-- TASK PROMPT --
Where a line of the entries holds the string "Unknown", copy that line.

(Items listed in a dataset)
════════════════

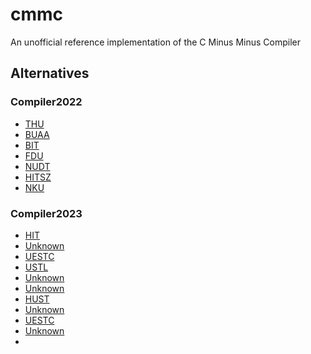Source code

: # cmmc
An unofficial reference implementation of the C Minus Minus Compiler

## Alternatives

### Compiler2022
+ [THU](https://gitlab.eduxiji.net/educg-group-12619-928705/helesta)
+ [BUAA](https://gitlab.eduxiji.net/educg-group-12619-928705/compiler2022-meowcompiler)
+ [BIT](https://gitlab.eduxiji.net/educg-group-12619-928705/cbias)
+ [FDU](https://gitlab.eduxiji.net/educg-group-12619-928705/penguincompiler)
+ [NUDT](https://gitlab.eduxiji.net/educg-group-12619-928705/RaVincent-2379)
+ [HITSZ](https://gitlab.eduxiji.net/educg-group-12619-928705/ssyc)
+ [NKU](https://gitlab.eduxiji.net/educg-group-12619-928705/1911463-188)

### Compiler2023
+ [HIT](https://gitlab.eduxiji.net/202318123201313/compiler2023)
+ [Unknown](https://gitlab.eduxiji.net/202314039201490/sycompiler)
+ [UESTC](https://gitlab.eduxiji.net/202310614201437/Tiny-SysY-Compiler)
+ [USTL](https://gitlab.eduxiji.net/202310146201457/compiler2023-yetjustsysyc)
+ [Unknown](https://gitlab.eduxiji.net/202310459201091/compiler)
+ [Unknown](https://gitlab.eduxiji.net/202310459201091/april-2384)
+ [HUST](https://gitlab.eduxiji.net/lkh/compiler2023-sysy-easy)
+ [Unknown](https://gitlab.eduxiji.net/202310459201091/compiler2022-zzu)
+ [UESTC](https://gitlab.eduxiji.net/202310614201204/compiler2023-sysycc)
+ [Unknown](https://gitlab.eduxiji.net/202310623101377/wp)
+ 
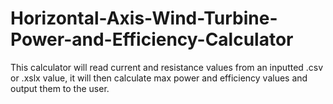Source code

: # Horizontal-Axis-Wind-Turbine-Power-and-Efficiency-Calculator
This calculator will read current and resistance values from an inputted .csv or .xslx value, it will then calculate max power and efficiency values and output them to the user.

════════════════

-- ANSWER BOX --
+ [Unknown](https://gitlab.eduxiji.net/202314039201490/sycompiler)
+ [Unknown](https://gitlab.eduxiji.net/202310459201091/compiler)
+ [Unknown](https://gitlab.eduxiji.net/202310459201091/april-2384)
+ [Unknown](https://gitlab.eduxiji.net/202310459201091/compiler2022-zzu)
+ [Unknown](https://gitlab.eduxiji.net/202310623101377/wp)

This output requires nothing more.